== DATASET EXTRACT ==
################
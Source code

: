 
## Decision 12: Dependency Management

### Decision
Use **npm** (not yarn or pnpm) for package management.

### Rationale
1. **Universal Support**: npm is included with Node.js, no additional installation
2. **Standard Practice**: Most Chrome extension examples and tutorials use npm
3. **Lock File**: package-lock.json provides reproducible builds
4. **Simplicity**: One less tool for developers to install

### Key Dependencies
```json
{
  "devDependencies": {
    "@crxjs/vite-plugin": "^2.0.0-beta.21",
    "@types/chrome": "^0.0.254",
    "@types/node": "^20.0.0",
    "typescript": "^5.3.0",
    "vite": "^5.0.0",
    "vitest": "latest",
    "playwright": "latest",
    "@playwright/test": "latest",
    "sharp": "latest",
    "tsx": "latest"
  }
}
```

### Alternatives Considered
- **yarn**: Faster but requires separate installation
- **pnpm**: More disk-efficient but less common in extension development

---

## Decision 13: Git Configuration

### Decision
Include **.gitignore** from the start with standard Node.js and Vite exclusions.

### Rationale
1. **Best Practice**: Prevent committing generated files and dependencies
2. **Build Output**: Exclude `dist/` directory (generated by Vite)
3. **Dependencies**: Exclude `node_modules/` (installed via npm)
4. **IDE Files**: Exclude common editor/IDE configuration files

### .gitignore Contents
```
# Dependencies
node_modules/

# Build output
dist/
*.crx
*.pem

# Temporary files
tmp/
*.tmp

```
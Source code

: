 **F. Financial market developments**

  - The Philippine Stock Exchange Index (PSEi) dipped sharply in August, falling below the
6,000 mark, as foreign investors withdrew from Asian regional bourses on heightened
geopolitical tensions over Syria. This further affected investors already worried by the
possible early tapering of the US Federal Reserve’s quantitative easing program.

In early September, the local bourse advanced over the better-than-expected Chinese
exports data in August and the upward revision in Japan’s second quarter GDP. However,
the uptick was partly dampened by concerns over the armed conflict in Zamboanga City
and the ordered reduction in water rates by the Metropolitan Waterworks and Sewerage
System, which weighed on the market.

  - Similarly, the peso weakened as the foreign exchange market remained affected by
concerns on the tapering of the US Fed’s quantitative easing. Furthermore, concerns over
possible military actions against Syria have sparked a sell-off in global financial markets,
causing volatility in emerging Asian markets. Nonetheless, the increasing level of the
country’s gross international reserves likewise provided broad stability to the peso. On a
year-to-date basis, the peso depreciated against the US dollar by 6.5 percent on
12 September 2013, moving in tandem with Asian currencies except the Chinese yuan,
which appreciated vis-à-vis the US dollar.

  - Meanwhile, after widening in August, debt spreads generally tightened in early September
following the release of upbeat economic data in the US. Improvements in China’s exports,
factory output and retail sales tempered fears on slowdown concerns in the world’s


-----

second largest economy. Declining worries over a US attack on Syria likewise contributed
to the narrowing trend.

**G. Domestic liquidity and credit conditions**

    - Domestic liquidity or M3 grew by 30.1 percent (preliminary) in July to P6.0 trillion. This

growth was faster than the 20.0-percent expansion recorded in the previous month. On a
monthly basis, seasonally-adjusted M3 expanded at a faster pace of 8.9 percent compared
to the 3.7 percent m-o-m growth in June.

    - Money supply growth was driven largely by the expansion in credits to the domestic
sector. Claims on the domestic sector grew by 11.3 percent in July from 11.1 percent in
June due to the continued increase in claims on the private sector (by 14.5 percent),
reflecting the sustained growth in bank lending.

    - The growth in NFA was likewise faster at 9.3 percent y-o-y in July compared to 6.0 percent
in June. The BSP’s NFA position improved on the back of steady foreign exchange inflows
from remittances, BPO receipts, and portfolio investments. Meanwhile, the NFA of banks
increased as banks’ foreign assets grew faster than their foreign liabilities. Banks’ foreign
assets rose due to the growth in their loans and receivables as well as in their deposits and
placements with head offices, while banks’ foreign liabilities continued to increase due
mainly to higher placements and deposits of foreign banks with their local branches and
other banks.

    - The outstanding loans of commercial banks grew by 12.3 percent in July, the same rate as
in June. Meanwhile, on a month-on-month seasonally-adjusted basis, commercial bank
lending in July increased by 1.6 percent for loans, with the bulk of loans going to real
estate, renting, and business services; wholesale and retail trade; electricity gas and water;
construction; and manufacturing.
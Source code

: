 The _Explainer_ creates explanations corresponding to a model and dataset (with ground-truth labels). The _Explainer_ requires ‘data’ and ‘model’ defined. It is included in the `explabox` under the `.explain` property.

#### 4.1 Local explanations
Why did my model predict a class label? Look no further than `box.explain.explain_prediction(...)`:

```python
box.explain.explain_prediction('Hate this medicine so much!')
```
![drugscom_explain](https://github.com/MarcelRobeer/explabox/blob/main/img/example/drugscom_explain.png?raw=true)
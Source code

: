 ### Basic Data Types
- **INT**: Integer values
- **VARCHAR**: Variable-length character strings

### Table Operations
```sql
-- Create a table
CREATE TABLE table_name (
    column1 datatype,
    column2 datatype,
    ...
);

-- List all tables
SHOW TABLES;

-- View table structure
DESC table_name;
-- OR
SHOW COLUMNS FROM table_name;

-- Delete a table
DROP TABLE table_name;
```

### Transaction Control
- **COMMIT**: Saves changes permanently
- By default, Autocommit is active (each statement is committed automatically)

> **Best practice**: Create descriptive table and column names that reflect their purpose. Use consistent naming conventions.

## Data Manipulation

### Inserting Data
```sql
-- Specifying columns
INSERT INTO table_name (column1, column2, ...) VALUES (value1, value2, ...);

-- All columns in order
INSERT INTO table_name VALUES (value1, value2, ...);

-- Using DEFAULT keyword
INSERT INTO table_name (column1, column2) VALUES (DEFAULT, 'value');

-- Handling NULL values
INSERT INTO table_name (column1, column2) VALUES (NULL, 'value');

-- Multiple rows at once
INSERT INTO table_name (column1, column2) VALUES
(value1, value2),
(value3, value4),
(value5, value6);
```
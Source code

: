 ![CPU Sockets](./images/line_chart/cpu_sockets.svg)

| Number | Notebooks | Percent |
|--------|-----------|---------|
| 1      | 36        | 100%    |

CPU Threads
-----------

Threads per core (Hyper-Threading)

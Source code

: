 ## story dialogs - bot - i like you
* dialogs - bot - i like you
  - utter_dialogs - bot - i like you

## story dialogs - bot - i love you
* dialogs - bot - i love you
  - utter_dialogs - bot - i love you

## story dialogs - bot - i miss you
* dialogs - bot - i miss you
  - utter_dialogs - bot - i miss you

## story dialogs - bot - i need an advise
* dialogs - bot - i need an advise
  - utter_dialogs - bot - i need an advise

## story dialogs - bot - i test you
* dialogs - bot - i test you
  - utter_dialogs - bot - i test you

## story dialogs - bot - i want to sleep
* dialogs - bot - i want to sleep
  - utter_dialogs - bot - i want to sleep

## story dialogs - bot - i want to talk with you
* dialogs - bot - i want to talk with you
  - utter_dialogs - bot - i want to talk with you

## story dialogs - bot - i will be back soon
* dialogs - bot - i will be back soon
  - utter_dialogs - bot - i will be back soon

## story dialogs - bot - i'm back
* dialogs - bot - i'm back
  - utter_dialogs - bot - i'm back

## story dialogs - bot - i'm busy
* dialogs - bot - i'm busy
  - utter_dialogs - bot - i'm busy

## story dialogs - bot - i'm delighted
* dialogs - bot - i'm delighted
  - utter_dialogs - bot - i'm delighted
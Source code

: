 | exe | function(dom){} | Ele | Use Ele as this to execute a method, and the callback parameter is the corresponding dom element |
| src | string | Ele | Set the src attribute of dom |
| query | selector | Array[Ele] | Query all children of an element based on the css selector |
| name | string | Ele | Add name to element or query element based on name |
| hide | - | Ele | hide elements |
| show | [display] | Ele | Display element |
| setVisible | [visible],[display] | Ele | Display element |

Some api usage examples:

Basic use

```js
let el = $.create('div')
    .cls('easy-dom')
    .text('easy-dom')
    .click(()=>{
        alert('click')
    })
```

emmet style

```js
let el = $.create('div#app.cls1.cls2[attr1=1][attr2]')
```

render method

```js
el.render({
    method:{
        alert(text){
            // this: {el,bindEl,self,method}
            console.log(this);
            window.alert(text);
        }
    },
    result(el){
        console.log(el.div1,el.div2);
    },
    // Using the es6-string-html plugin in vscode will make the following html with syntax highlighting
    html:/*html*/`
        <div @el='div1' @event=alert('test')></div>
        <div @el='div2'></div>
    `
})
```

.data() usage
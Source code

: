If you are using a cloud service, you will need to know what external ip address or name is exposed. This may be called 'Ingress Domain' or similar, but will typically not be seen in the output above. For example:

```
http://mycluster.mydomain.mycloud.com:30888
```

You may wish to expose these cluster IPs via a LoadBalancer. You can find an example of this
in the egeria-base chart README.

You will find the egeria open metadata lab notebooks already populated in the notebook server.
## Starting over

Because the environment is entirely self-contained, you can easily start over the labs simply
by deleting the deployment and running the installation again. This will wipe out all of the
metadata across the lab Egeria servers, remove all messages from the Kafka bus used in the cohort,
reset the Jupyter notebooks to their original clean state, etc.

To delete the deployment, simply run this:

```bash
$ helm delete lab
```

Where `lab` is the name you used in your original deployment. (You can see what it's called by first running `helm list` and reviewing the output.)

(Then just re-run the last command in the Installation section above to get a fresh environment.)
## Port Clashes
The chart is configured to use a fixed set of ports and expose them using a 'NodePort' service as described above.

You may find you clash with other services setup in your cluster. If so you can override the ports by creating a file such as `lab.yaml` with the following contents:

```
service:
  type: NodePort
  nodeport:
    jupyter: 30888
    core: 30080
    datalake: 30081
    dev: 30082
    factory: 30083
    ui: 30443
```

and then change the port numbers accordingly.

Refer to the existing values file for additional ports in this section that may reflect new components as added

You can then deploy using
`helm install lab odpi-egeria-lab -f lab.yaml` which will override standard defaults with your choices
################
== EXERCISE BRIEF ==
Everything from the first line of the records above to the line containing "3. **Lock File**: package-lock.json", inclusive, should be repeated exactly; leave out the rest.

== EXPECTED OUTPUT ==
Source code

: 
## Decision 12: Dependency Management

### Decision
Use **npm** (not yarn or pnpm) for package management.

### Rationale
1. **Universal Support**: npm is included with Node.js, no additional installation
2. **Standard Practice**: Most Chrome extension examples and tutorials use npm
3. **Lock File**: package-lock.json provides reproducible builds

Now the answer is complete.